# Black Australorps



## MaransGuy

I have been considering getting a flock of Black Australorps and would like y'alls opinion. Some questions I have is, Are they good layers?, Do they grow fast? How well do they take the heat?, and last but not least, Will they forage for most of there food? Thanks!! Also, if anyone knows a good place to get them from please let me know.


----------



## Bee

MaransGuy said:


> I have been considering getting a flock of Black Australorps and would like y'alls opinion. Some questions I have is, Are they good layers?, Do they grow fast? How well do they take the heat?, and last but not least, Will they forage for most of there food? Thanks!! Also, if anyone knows a good place to get them from please let me know.

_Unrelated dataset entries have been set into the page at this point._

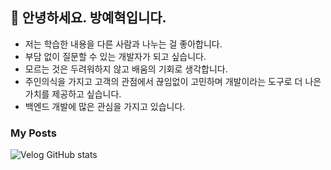 ## 👋 안녕하세요. 방예혁입니다.

- 저는 학습한 내용을 다른 사람과 나누는 걸 좋아합니다.
- 부담 없이 질문할 수 있는 개발자가 되고 싶습니다.
- 모르는 것은 두려워하지 않고 배움의 기회로 생각합니다.
- 주인의식을 가지고 고객의 관점에서 끊임없이 고민하며 개발이라는 도구로 더 나은 가치를 제공하고 싶습니다.
- 백엔드 개발에 많은 관심을 가지고 있습니다.

<!--
<h3>I'm studying 📖</h3>
<div style="display:inline">
<img src="https://img.shields.io/badge/Java-007396?style=for-the-badge&logo=OpenJDK&logoColor=white"/> 
 <img src="https://img.shields.io/badge/Kotlin-7F52FF?style=for-the-badge&logo=kotlin&logoColor=white">
<img src="https://img.shields.io/badge/spring-6DB33F?style=for-the-badge&logo=spring&logoColor=white"> <img src="https://img.shields.io/badge/springboot-6DB33F?style=for-the-badge&logo=springboot&logoColor=white"> <img src="https://img.shields.io/badge/mysql-4479A1?style=for-the-badge&logo=mysql&logoColor=white"> <img src="https://img.shields.io/badge/Go-00ADD8?style=for-the-badge&logo=Go&logoColor=white"/>
 <br />
</div>

<h3>Welcome my 🙌</h3>
<a href="https://velog.io/@hyeok_1212" target="_blank"><img src="https://img.shields.io/badge/velog-99FFCC?style=for-the-badge&logo=VELOG&logoColor=003300"/></a>
<a href="mailto:qkddpgur318@gmail.com"><img src="https://img.shields.io/badge/Gmail-D0A9F5?style=for-the-badge&logo=Gmail&logoColor=white&link=mailto:wonjongah@gmail.com"/></a>

-->

<!--<h3>Algorithm ✏️</h3>
 
[![Solved.ac Profile](http://mazassumnida.wtf/api/generate_badge?boj=aksk333)](https://solved.ac/aksk333) -->

<!-- <h3>GitHub stats :seedling:</h3>

![YehyeokBang's GitHub stats](https://github-readme-stats.vercel.app/api?username=YehyeokBang&show_icons=true&theme=gruvbox)

<h3>Most Used Languages 🥇</h3>

[![Top Langs](https://github-readme-stats.vercel.app/api/top-langs/?username=YehyeokBang&layout=compact&theme=dark)](https://github.com/jogilsang/jogilsang)  

-->

### My Posts

<!--[![Velog's GitHub stats](https://velog-readme-stats.vercel.app/api/list?name=hyeok_1212)](https://velog.io/@hyeok_1212)-->
![Velog GitHub stats](https://velog-github-badge.vercel.app/badge/hyeok_1212?theme=dark&posts=3)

Excellent layers and will lay that way for years, well past most breed's laying life.
They grow much like any other standard breed.
They are very heat tolerant.
They are excellent foragers and may only need supplemental feed to keep them laying up to par if your forage is adequate for their nutritional needs. 
All hatcheries will sell this breed if you are looking for hatchery stock...if not, I'd be looking at the BA breeder registry in the country in which you reside to find reputable breeders. 
Here's a link to info on the breed and possible breeder info in the US:

http://www.albc-usa.org/cpl/australorp.html


----------



## MaransGuy

Bee said:


> Excellent layers and will lay that way for years, well past most breed's laying life.
> They grow much like any other standard breed.
> They are very heat tolerant.
> They are excellent foragers and may only need supplemental feed to keep them laying up to par if your forage is adequate for their nutritional needs.
> All hatcheries will sell this breed if you are looking for hatchery stock...if not, I'd be looking at the BA breeder registry in the country in which you reside to find reputable breeders.
> Here's a link to info on the breed and possible breeder info in the US:
> 
> http://www.albc-usa.org/cpl/australorp.html


Thanks! Have you raised them before?


----------



## Bee

Yep! Over and over. I don't feel any flock is complete with Aussies in the bunch so that the other breeds can take breaks on laying and we'll still have eggs. 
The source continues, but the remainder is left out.